EXERCISE DATA -
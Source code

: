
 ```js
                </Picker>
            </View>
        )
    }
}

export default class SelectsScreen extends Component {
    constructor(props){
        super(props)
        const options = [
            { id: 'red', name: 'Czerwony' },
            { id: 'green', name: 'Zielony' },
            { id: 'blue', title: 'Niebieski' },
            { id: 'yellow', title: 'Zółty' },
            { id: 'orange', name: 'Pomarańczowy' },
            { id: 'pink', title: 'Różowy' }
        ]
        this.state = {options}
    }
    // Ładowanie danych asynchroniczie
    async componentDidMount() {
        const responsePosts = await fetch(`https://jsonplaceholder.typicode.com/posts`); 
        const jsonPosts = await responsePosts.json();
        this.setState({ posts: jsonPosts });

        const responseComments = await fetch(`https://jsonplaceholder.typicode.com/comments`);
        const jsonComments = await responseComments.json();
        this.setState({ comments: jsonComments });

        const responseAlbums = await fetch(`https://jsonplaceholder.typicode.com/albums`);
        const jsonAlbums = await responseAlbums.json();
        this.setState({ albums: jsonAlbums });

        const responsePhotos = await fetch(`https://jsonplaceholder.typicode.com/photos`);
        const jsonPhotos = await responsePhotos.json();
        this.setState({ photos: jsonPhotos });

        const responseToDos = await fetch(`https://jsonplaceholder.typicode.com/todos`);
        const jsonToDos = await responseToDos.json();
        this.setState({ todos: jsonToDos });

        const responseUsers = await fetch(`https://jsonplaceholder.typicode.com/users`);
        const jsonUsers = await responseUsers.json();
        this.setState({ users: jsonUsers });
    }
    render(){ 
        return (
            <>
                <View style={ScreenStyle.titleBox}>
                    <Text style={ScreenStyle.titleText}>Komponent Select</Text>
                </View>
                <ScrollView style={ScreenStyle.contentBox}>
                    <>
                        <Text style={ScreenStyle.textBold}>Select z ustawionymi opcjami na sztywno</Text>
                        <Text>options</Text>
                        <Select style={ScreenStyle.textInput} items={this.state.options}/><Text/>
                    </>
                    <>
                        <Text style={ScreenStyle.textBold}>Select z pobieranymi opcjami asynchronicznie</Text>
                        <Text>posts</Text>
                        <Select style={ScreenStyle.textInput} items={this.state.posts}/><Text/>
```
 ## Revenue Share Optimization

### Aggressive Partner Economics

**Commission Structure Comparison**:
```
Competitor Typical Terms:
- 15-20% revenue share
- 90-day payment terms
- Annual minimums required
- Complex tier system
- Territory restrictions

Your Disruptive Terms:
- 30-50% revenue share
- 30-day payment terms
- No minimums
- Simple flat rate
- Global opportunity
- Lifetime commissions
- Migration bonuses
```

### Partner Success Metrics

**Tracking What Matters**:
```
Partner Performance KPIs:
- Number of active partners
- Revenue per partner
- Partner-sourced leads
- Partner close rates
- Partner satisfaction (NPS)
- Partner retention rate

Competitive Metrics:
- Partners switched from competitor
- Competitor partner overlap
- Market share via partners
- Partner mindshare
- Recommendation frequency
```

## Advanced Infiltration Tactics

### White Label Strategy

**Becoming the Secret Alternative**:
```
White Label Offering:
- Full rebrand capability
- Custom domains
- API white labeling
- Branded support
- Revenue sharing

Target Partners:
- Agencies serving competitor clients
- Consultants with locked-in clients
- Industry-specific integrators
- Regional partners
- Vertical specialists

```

WHAT YOU NEED TO DO - The word "responseAlbums" appears in some lines of the data. Copy every one of those lines.

OUTPUT BELOW -
        const responseAlbums = await fetch(`https://jsonplaceholder.typicode.com/albums`);
        const jsonAlbums = await responseAlbums.json();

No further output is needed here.